Les expansions ne meurent pas de vieillesse

Dernièrement, les données d’activité et de confiance en zone euro ont été mitigées, souvent inférieures aux attentes. Le contexte est propice à abaisser les perspectives. Selon la dernière enquête de Consensus Inc., la prévision de croissance du PIB réel a été réduite de 40 points de base pour 2018 et 20 points de base pour 2019 depuis le printemps dernier, à 2% et 1,7% respectivement. Nos prévisions sont 2% et 1,9%. Pour l’essentiel, le freinage par rapport à 2017 (2,5%) est imputable à un fléchissement de la demande extérieure après une année exceptionnellement robuste. 

La thèse optimiste d’une sorte de freinage de milieu de cycle est privilégiée.

Il y a un débat pour déterminer si la zone euro connaît une sorte de freinage de milieu de cycle (thèse optimiste) ou bien si le rythme d’activité ralentit car les capacités de production sont saturées ou en passe de l’être (thèse pessimiste). Nous en tenons plutôt pour la première option. Le président de la BCE a lui-même cru bon de rappeler récemment que le cycle d’expansion n’était pas assez mûr pour fléchir vraiment. Il note que l’actuelle phase d’expansion est brève et peu dynamique si on la compare au passé. Ce point est exact du point de vue statistique mais il n’est pas très convaincant, pensons-nous, sauf à croire qu’il existe un «cycle-type» bien calibré. L’examen historique montre plutôt que les cycles diffèrent beaucoup au fil du temps. La dernière décennie a ainsi été marquée par deux sévères récessions, entrecoupées par une reprise avortée, ce qui est sans précédent en zone euro et dans chacun des pays qui la constituent. Se référer à un «cycle moyen» ne nous avance pas beaucoup plus mais permet de situer le retard de la zone euro vis-à-vis des États-Unis, en l’occurrence près de quatre années.

Les cycles économiques de la zone euro 

Il est usuel de décomposer le cycle économique comme une succession de récessions et d’expansions. Certaines institutions, par exemple un comité ad hoc du Bureau national de recherche économique (NBER) aux États-Unis, datent le moment où l’on passe d’une phase à l’autre quand on franchit un pic d’activité (entrée en récession) ou un creux (sortie de récession), et ainsi de suite. Toutefois, cette approche binaire n’est pas opératoire pour analyser l’évolution du cycle à court terme. Nous voyons trois raisons à cela.

  • Tout d’abord, il y a une asymétrie considérable entre les phases de récession et d’expansion, en termes d’amplitude, de fréquence et de durée.
  • Ensuite, une phase d’expansion est rarement uniforme.
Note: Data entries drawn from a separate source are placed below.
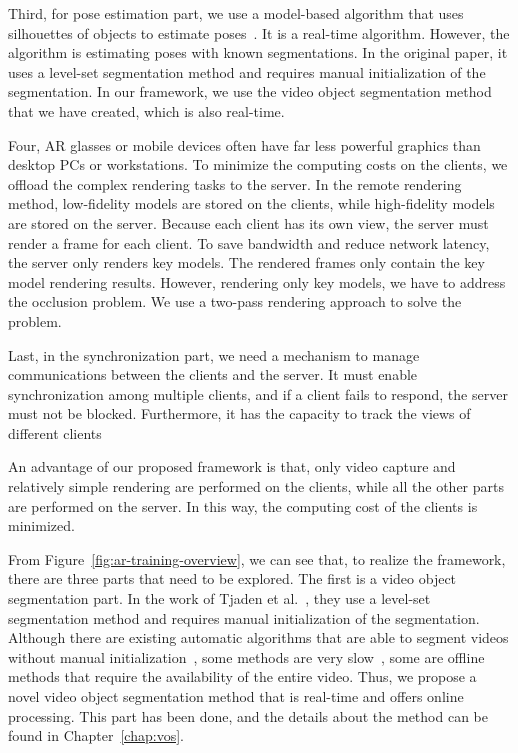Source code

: Third, for pose estimation part, we use a model-based algorithm that uses silhouettes of objects to estimate poses~\cite{tjaden2016}.
It is a real-time algorithm.
However, the algorithm is estimating poses with known segmentations. In the original paper, it uses a level-set segmentation method and requires manual initialization of the segmentation.
In our framework, we use the video object segmentation method that we have created, which is also real-time.

Four, AR glasses or mobile devices often have far less powerful graphics than desktop PCs or workstations.
To minimize the computing costs on the clients, we offload the complex rendering tasks to the server.
In the remote rendering method, low-fidelity models are stored on the clients, while high-fidelity models are stored on the server.
Because each client has its own view, the server must render a frame for each client.
To save bandwidth and reduce network latency, the server only renders key models. The rendered frames only contain the key model rendering results.
However, rendering only key models, we have to address the occlusion problem. We use a two-pass rendering approach to solve the problem.

Last, in the synchronization part, we need a mechanism to manage communications between the clients and the server.
It must enable synchronization among multiple clients, and if a client fails to respond, the server must not be blocked.
Furthermore, it has the capacity to track the views of different clients

An advantage of our proposed framework is that, only video capture and relatively simple rendering are performed on the clients, while all the other parts are performed on the server.
In this way, the computing cost of the clients is minimized.

From Figure~\ref{fig:ar-training-overview}, we can see that, to realize the framework, there are three parts that need to be explored.
The first is a video object segmentation part. In the work of Tjaden et al.~\cite{tjaden2016}, they use a level-set segmentation method and requires manual initialization of the segmentation.
Although there are existing automatic algorithms that are able to segment videos without manual initialization~\cite{brox2010,ochs2011,ochs2012,papazoglou2013,wang2015}, some methods are very slow~\cite{brox2010,ochs2011,ochs2012}, some are offline methods that require the availability of the entire video.
Thus, we propose a novel video object segmentation method that is real-time and offers online processing.
This part has been done, and the details about the method can be found in Chapter~\ref{chap:vos}.

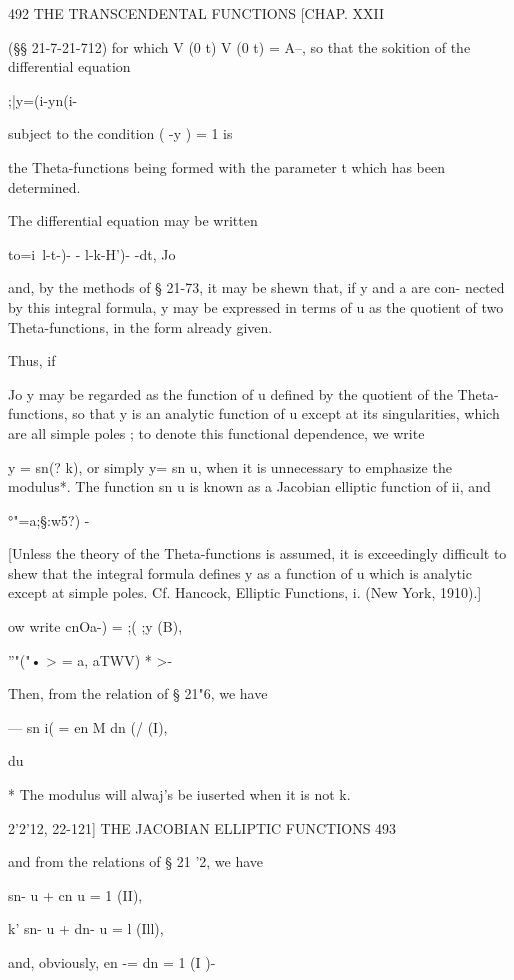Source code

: 492 THE TRANSCENDENTAL FUNCTIONS [CHAP. XXII

(§§ 21-7-21-712) for which V (0 t) V (0 t) = A--, so that the sokition
of the differential equation

;|y=(i-yn(i-%

subject to the condition ( -y ) = 1 is

the Theta-functions being formed with the parameter t which has been
determined.

The differential equation may be written

to=i\ l-t-)- - l-k-H')- -dt, Jo

and, by the methods of § 21-73, it may be shewn that, if y and a are
con- nected by this integral formula, y may be expressed in terms of u
as the quotient of two Theta-functions, in the form already given.

Thus, if

Jo y may be regarded as the function of u defined by the quotient of
the Theta- functions, so that y is an analytic function of u except at
its singularities, which are all simple poles ; to denote this
functional dependence, we write

y = sn(? k), or simply y= sn u, when it is unnecessary to emphasize
the modulus*. The function sn u is known as a Jacobian elliptic
function of ii, and

 °"=a;§:w5?) -

[Unless the theory of the Theta-functions is assumed, it is
exceedingly difficult to shew that the integral formula defines y as a
function of u which is analytic except at simple poles. Cf. Hancock,
Elliptic Functions, i. (New York, 1910).]

 ow write cnOa-) = ;( ;y (B),



''"("• > = a, aTWV) * >-

Then, from the relation of § 21"6, we have

 — sn i( = en M dn (/ (I),

du

* The modulus will alwaj's be iuserted when it is not k.



2'2'12, 22-121] THE JACOBIAN ELLIPTIC FUNCTIONS 493

and from the relations of § 21 '2, we have

sn- u + cn u = 1 (II),

k' sn- u + dn- u = l (Ill),

and, obviously, en -= dn = 1 (I )-

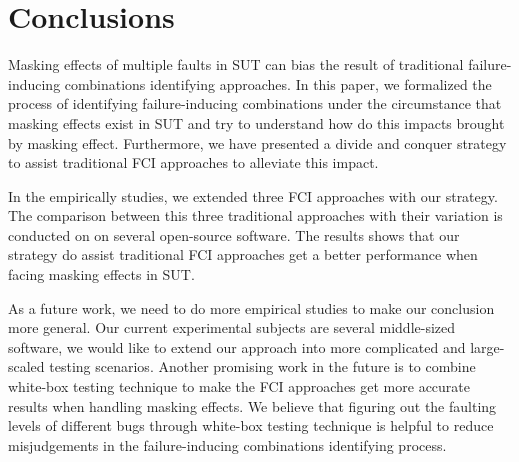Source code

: \documentclass{sig-alternate}
\begin{document}
\section{Conclusions}
Masking effects of multiple faults in SUT can bias the result of traditional failure-inducing combinations identifying approaches. In this paper, we formalized the process of identifying failure-inducing combinations under the circumstance that masking effects exist in SUT and try to understand how do this impacts brought by masking effect. Furthermore, we have presented a divide and conquer strategy to assist traditional FCI approaches to alleviate this impact.


In the empirically studies, we extended three FCI approaches with our strategy. The comparison between this three traditional approaches with their variation is conducted on on several open-source software. The results shows that our strategy do assist traditional FCI approaches get a better performance when facing masking effects in SUT.

As a future work, we need to do more empirical studies to make our conclusion more general. Our current experimental subjects are several middle-sized software, we would like to extend our approach into more complicated and large-scaled testing scenarios. Another promising work in the future is to combine white-box testing technique to make the FCI approaches get more accurate results when handling masking effects. We believe that figuring out the faulting levels of different bugs through white-box testing technique is helpful to reduce misjudgements in the failure-inducing combinations identifying process.


\end{document}
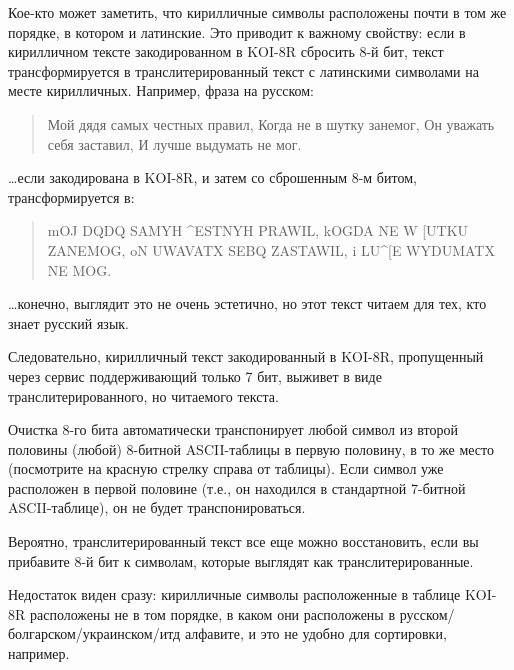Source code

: Кое-кто может заметить, что кирилличные символы расположены почти в том же порядке, в котором и латинские.
Это приводит к важному свойству: если в кирилличном тексте закодированном в KOI-8R сбросить 8-й бит,
текст трансформируется в транслитерированный текст с латинскими символами на месте кирилличных.
Например, фраза на русском:

\begin{framed}
\begin{quotation}
Мой дядя самых честных правил, Когда не в шутку занемог, Он уважать себя заставил, И лучше выдумать не мог.
\end{quotation}
\end{framed}

\dots если закодирована в KOI-8R, и затем со сброшенным 8-м битом, трансформируется в:

\begin{framed}
\begin{quotation}
mOJ DQDQ SAMYH \^{}ESTNYH PRAWIL, kOGDA NE W [UTKU ZANEMOG, oN UWAVATX SEBQ ZASTAWIL, i LU\^{}[E WYDUMATX NE MOG.
\end{quotation}
\end{framed}

\dots конечно, выглядит это не очень эстетично, но этот текст читаем для тех, кто знает русский язык.

Следовательно, кирилличный текст закодированный в KOI-8R, пропущенный через сервис поддерживающий только 7 бит,
выживет в виде транслитерированного, но читаемого текста.

Очистка 8-го бита автоматически транспонирует любой символ из второй половины (любой) 8-битной \ac{ASCII}-таблицы
в первую половину, в то же место (посмотрите на красную стрелку справа от таблицы).
Если символ уже расположен в первой половине (т.е., он находился в стандартной 7-битной \ac{ASCII}-таблице),
он не будет транспонироваться.

Вероятно, транслитерированный текст все еще можно восстановить, если вы прибавите 8-й бит к символам,
которые выглядят как транслитерированные.

Недостаток виден сразу: кирилличные символы расположенные в таблице KOI-8R расположены не в том порядке,
в каком они расположены в русском/болгарском/украинском/итд алфавите, и это не удобно для сортировки, например.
A certains moments, sous le coup d’un choc positif, il peut arriver que le rythme d’activité accélère de manière notable mais transitoire par rapport à sa tendance. On pourrait qualifier ces périodes de «boom». Comme la récession, le «boom» est une anomalie, mais du côté positif. En zone euro, sa durée est équivalente à celle d’une récession (environ un an) mais son amplitude est plus faible et sa fréquence environ deux fois plus élevée.
Le redressement de l’investissement productif
caractérise le mieux une phase d’expansion.
  • Enfin, le «potentiel» de croissance n’est pas constant, mais peut varier vers le haut ou vers le bas en fonction de paramètres structurels (typiquement la démographie) ainsi que de la conduite de la politique économique. De ce fait, le taux d’utilisation des capacités existantes de production présage mal de l’évolution future du rythme d’activité. Son haut niveau actuel n’implique pas forcement que la croissance va caler. Ce qui caractérise une phase d’expansion, c’est bien davantage l’expansion des capacités, autrement dit le redressement de l’investissement productif.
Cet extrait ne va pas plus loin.